START AVAILABLE RECORDS
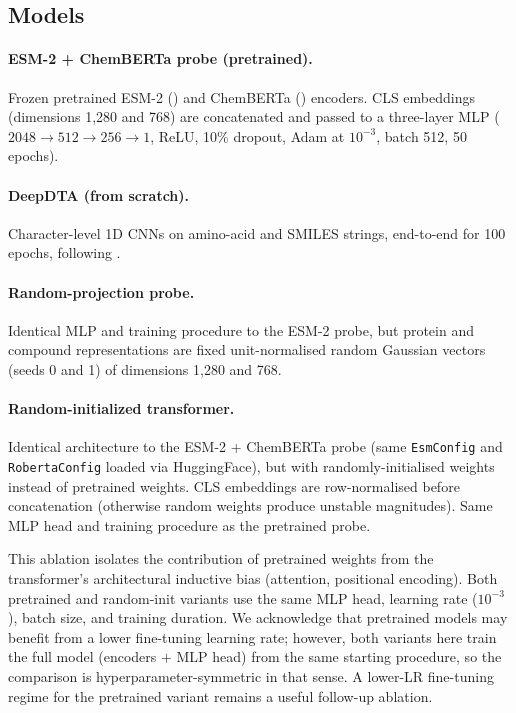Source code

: \documentclass[11pt,a4paper]{article}
\begin{document}
\subsection{Models}

\paragraph{ESM-2 + ChemBERTa probe (pretrained).}
Frozen pretrained ESM-2 () and ChemBERTa
() encoders.
CLS embeddings (dimensions 1{,}280 and 768) are concatenated and passed to a
three-layer MLP ($2048 \to 512 \to 256 \to 1$, ReLU, 10\% dropout, Adam at
$10^{-3}$, batch 512, 50 epochs).

\paragraph{DeepDTA (from scratch).}
Character-level 1D CNNs on amino-acid and SMILES strings, end-to-end for 100
epochs, following \citet{ozturk2018deepdta}.

\paragraph{Random-projection probe.}
Identical MLP and training procedure to the ESM-2 probe, but protein and compound
representations are fixed unit-normalised random Gaussian vectors (seeds 0 and 1)
of dimensions 1{,}280 and 768.

\paragraph{Random-initialized transformer.}
Identical architecture to the ESM-2 + ChemBERTa probe (same \texttt{EsmConfig} and
\texttt{RobertaConfig} loaded via HuggingFace), but with randomly-initialised
weights instead of pretrained weights.
CLS embeddings are row-normalised before concatenation (otherwise random weights
produce unstable magnitudes).
Same MLP head and training procedure as the pretrained probe.

This ablation isolates the contribution of pretrained weights from the
transformer's architectural inductive bias (attention, positional encoding).
Both pretrained and random-init variants use the same MLP head, learning rate
($10^{-3}$), batch size, and training duration.
We acknowledge that pretrained models may benefit from a lower fine-tuning
learning rate; however, both variants here train the full model
(encoders $+$ MLP head) from the same starting procedure, so the comparison
is hyperparameter-symmetric in that sense.
A lower-LR fine-tuning regime for the pretrained variant remains a useful
follow-up ablation.
\end{document}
END AVAILABLE RECORDS
PROBLEM TO WORK ON: Lines from the entries that contain the string "dimensions" must be found and copied.

EXPECTED ANSWER:
CLS embeddings (dimensions 1{,}280 and 768) are concatenated and passed to a
of dimensions 1{,}280 and 768.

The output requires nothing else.